#### [Data provided]

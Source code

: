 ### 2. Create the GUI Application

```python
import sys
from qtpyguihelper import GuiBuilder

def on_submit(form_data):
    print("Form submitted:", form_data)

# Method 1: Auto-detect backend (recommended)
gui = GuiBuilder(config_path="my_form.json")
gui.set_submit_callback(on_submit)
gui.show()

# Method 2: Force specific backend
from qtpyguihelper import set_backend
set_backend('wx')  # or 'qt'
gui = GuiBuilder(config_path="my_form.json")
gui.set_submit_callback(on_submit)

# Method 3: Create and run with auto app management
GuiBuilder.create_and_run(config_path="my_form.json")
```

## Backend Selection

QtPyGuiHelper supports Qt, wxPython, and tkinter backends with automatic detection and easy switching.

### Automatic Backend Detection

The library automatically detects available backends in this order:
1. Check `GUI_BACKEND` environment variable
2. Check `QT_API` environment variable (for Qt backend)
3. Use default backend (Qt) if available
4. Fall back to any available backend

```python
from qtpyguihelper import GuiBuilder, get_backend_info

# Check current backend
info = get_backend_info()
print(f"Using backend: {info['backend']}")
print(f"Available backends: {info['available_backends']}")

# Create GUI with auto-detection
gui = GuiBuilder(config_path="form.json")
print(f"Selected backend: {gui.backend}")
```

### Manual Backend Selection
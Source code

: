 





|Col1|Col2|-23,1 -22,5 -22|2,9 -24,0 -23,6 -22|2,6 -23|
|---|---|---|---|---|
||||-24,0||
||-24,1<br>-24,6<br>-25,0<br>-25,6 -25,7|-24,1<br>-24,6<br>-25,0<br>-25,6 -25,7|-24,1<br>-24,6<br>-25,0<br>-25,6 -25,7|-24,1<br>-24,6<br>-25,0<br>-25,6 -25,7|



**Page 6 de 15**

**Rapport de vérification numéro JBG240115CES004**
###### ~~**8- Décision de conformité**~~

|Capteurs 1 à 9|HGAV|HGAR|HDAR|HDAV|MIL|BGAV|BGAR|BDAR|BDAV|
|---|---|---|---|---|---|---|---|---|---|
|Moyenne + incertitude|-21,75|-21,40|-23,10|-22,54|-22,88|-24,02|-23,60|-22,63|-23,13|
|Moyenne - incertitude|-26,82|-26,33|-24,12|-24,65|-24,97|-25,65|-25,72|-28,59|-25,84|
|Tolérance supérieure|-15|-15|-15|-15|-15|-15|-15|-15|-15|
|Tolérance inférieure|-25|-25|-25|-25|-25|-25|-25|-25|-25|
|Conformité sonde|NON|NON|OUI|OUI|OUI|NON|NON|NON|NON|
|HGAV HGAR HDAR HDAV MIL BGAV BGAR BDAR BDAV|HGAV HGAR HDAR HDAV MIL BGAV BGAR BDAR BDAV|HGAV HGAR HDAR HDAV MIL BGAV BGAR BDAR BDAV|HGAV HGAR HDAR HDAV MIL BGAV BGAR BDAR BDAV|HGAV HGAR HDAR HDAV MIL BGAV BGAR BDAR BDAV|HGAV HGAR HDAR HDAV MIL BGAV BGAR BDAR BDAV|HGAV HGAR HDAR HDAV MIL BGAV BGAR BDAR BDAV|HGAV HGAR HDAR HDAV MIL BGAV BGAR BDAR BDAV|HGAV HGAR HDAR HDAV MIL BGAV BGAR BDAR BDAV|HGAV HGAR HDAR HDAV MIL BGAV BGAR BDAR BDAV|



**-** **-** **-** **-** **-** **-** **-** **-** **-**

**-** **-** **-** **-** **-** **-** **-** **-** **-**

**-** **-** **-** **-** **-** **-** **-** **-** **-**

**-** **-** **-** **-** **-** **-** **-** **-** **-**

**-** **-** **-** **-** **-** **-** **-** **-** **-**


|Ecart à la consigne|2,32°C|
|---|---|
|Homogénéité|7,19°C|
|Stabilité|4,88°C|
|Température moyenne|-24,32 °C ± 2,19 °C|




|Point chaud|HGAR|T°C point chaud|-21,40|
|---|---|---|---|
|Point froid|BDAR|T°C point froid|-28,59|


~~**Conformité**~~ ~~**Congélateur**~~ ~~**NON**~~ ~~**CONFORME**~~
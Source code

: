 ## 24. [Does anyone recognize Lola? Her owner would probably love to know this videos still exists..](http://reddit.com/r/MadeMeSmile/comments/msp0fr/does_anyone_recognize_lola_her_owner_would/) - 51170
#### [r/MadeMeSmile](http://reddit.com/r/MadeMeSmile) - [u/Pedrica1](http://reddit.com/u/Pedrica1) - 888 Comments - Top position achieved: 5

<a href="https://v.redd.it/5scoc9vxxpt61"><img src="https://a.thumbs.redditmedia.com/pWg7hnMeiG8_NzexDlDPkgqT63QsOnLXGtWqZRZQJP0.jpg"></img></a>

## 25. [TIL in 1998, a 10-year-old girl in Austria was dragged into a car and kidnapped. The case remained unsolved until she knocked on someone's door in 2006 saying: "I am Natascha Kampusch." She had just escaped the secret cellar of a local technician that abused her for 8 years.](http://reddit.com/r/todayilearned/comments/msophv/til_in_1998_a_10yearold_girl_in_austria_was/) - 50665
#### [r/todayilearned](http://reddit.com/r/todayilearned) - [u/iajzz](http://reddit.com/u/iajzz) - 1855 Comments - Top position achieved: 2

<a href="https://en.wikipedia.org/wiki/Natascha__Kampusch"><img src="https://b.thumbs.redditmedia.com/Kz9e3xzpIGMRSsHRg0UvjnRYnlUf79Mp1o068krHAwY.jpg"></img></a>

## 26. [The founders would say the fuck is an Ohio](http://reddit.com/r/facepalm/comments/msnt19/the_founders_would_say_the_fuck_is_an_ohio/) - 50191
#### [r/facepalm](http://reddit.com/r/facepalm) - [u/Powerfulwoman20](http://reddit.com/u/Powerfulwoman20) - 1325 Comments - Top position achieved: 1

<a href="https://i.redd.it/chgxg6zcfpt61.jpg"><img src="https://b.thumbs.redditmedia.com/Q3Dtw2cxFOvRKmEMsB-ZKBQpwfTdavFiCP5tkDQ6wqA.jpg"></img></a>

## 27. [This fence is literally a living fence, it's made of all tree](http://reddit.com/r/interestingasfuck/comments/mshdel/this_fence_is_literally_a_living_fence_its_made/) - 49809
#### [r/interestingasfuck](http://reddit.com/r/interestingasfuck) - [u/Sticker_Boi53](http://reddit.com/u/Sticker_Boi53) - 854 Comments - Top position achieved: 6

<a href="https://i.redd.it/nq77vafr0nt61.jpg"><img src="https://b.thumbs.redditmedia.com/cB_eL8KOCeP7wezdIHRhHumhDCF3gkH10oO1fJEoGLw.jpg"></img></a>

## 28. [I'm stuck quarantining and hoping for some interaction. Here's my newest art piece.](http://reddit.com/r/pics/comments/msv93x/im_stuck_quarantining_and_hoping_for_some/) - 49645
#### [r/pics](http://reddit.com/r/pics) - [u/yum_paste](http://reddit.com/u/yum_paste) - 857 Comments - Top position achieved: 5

#### [What is required]
Transcribe every line of the records, keeping each one exact.

#### [Solution for this task]
Source code

: ### 2. Create the GUI Application

```python
import sys
from qtpyguihelper import GuiBuilder

def on_submit(form_data):
    print("Form submitted:", form_data)

# Method 1: Auto-detect backend (recommended)
gui = GuiBuilder(config_path="my_form.json")
gui.set_submit_callback(on_submit)
gui.show()

# Method 2: Force specific backend
from qtpyguihelper import set_backend
set_backend('wx')  # or 'qt'
gui = GuiBuilder(config_path="my_form.json")
gui.set_submit_callback(on_submit)

# Method 3: Create and run with auto app management
GuiBuilder.create_and_run(config_path="my_form.json")
```

## Backend Selection

QtPyGuiHelper supports Qt, wxPython, and tkinter backends with automatic detection and easy switching.

### Automatic Backend Detection

The library automatically detects available backends in this order:
1. Check `GUI_BACKEND` environment variable
2. Check `QT_API` environment variable (for Qt backend)
3. Use default backend (Qt) if available
4. Fall back to any available backend

```python
from qtpyguihelper import GuiBuilder, get_backend_info

# Check current backend
info = get_backend_info()
print(f"Using backend: {info['backend']}")
print(f"Available backends: {info['available_backends']}")

# Create GUI with auto-detection
gui = GuiBuilder(config_path="form.json")
print(f"Selected backend: {gui.backend}")
```

### Manual Backend Selection
Source code

: 





|Col1|Col2|-23,1 -22,5 -22|2,9 -24,0 -23,6 -22|2,6 -23|
|---|---|---|---|---|
||||-24,0||
||-24,1<br>-24,6<br>-25,0<br>-25,6 -25,7|-24,1<br>-24,6<br>-25,0<br>-25,6 -25,7|-24,1<br>-24,6<br>-25,0<br>-25,6 -25,7|-24,1<br>-24,6<br>-25,0<br>-25,6 -25,7|



**Page 6 de 15**

**Rapport de vérification numéro JBG240115CES004**
###### ~~**8- Décision de conformité**~~

|Capteurs 1 à 9|HGAV|HGAR|HDAR|HDAV|MIL|BGAV|BGAR|BDAR|BDAV|
|---|---|---|---|---|---|---|---|---|---|
|Moyenne + incertitude|-21,75|-21,40|-23,10|-22,54|-22,88|-24,02|-23,60|-22,63|-23,13|
|Moyenne - incertitude|-26,82|-26,33|-24,12|-24,65|-24,97|-25,65|-25,72|-28,59|-25,84|
|Tolérance supérieure|-15|-15|-15|-15|-15|-15|-15|-15|-15|
|Tolérance inférieure|-25|-25|-25|-25|-25|-25|-25|-25|-25|
|Conformité sonde|NON|NON|OUI|OUI|OUI|NON|NON|NON|NON|
|HGAV HGAR HDAR HDAV MIL BGAV BGAR BDAR BDAV|HGAV HGAR HDAR HDAV MIL BGAV BGAR BDAR BDAV|HGAV HGAR HDAR HDAV MIL BGAV BGAR BDAR BDAV|HGAV HGAR HDAR HDAV MIL BGAV BGAR BDAR BDAV|HGAV HGAR HDAR HDAV MIL BGAV BGAR BDAR BDAV|HGAV HGAR HDAR HDAV MIL BGAV BGAR BDAR BDAV|HGAV HGAR HDAR HDAV MIL BGAV BGAR BDAR BDAV|HGAV HGAR HDAR HDAV MIL BGAV BGAR BDAR BDAV|HGAV HGAR HDAR HDAV MIL BGAV BGAR BDAR BDAV|HGAV HGAR HDAR HDAV MIL BGAV BGAR BDAR BDAV|



**-** **-** **-** **-** **-** **-** **-** **-** **-**

**-** **-** **-** **-** **-** **-** **-** **-** **-**

**-** **-** **-** **-** **-** **-** **-** **-** **-**

**-** **-** **-** **-** **-** **-** **-** **-** **-**

**-** **-** **-** **-** **-** **-** **-** **-** **-**


|Ecart à la consigne|2,32°C|
|---|---|
|Homogénéité|7,19°C|
|Stabilité|4,88°C|
|Température moyenne|-24,32 °C ± 2,19 °C|




|Point chaud|HGAR|T°C point chaud|-21,40|
|---|---|---|---|
|Point froid|BDAR|T°C point froid|-28,59|


~~**Conformité**~~ ~~**Congélateur**~~ ~~**NON**~~ ~~**CONFORME**~~
Source code

: ## 24. [Does anyone recognize Lola? Her owner would probably love to know this videos still exists..](http://reddit.com/r/MadeMeSmile/comments/msp0fr/does_anyone_recognize_lola_her_owner_would/) - 51170
#### [r/MadeMeSmile](http://reddit.com/r/MadeMeSmile) - [u/Pedrica1](http://reddit.com/u/Pedrica1) - 888 Comments - Top position achieved: 5

<a href="https://v.redd.it/5scoc9vxxpt61"><img src="https://a.thumbs.redditmedia.com/pWg7hnMeiG8_NzexDlDPkgqT63QsOnLXGtWqZRZQJP0.jpg"></img></a>

## 25. [TIL in 1998, a 10-year-old girl in Austria was dragged into a car and kidnapped. The case remained unsolved until she knocked on someone's door in 2006 saying: "I am Natascha Kampusch." She had just escaped the secret cellar of a local technician that abused her for 8 years.](http://reddit.com/r/todayilearned/comments/msophv/til_in_1998_a_10yearold_girl_in_austria_was/) - 50665
#### [r/todayilearned](http://reddit.com/r/todayilearned) - [u/iajzz](http://reddit.com/u/iajzz) - 1855 Comments - Top position achieved: 2

<a href="https://en.wikipedia.org/wiki/Natascha__Kampusch"><img src="https://b.thumbs.redditmedia.com/Kz9e3xzpIGMRSsHRg0UvjnRYnlUf79Mp1o068krHAwY.jpg"></img></a>

## 26. [The founders would say the fuck is an Ohio](http://reddit.com/r/facepalm/comments/msnt19/the_founders_would_say_the_fuck_is_an_ohio/) - 50191
#### [r/facepalm](http://reddit.com/r/facepalm) - [u/Powerfulwoman20](http://reddit.com/u/Powerfulwoman20) - 1325 Comments - Top position achieved: 1

<a href="https://i.redd.it/chgxg6zcfpt61.jpg"><img src="https://b.thumbs.redditmedia.com/Q3Dtw2cxFOvRKmEMsB-ZKBQpwfTdavFiCP5tkDQ6wqA.jpg"></img></a>

## 27. [This fence is literally a living fence, it's made of all tree](http://reddit.com/r/interestingasfuck/comments/mshdel/this_fence_is_literally_a_living_fence_its_made/) - 49809
#### [r/interestingasfuck](http://reddit.com/r/interestingasfuck) - [u/Sticker_Boi53](http://reddit.com/u/Sticker_Boi53) - 854 Comments - Top position achieved: 6

<a href="https://i.redd.it/nq77vafr0nt61.jpg"><img src="https://b.thumbs.redditmedia.com/cB_eL8KOCeP7wezdIHRhHumhDCF3gkH10oO1fJEoGLw.jpg"></img></a>

## 28. [I'm stuck quarantining and hoping for some interaction. Here's my newest art piece.](http://reddit.com/r/pics/comments/msv93x/im_stuck_quarantining_and_hoping_for_some/) - 49645
#### [r/pics](http://reddit.com/r/pics) - [u/yum_paste](http://reddit.com/u/yum_paste) - 857 Comments - Top position achieved: 5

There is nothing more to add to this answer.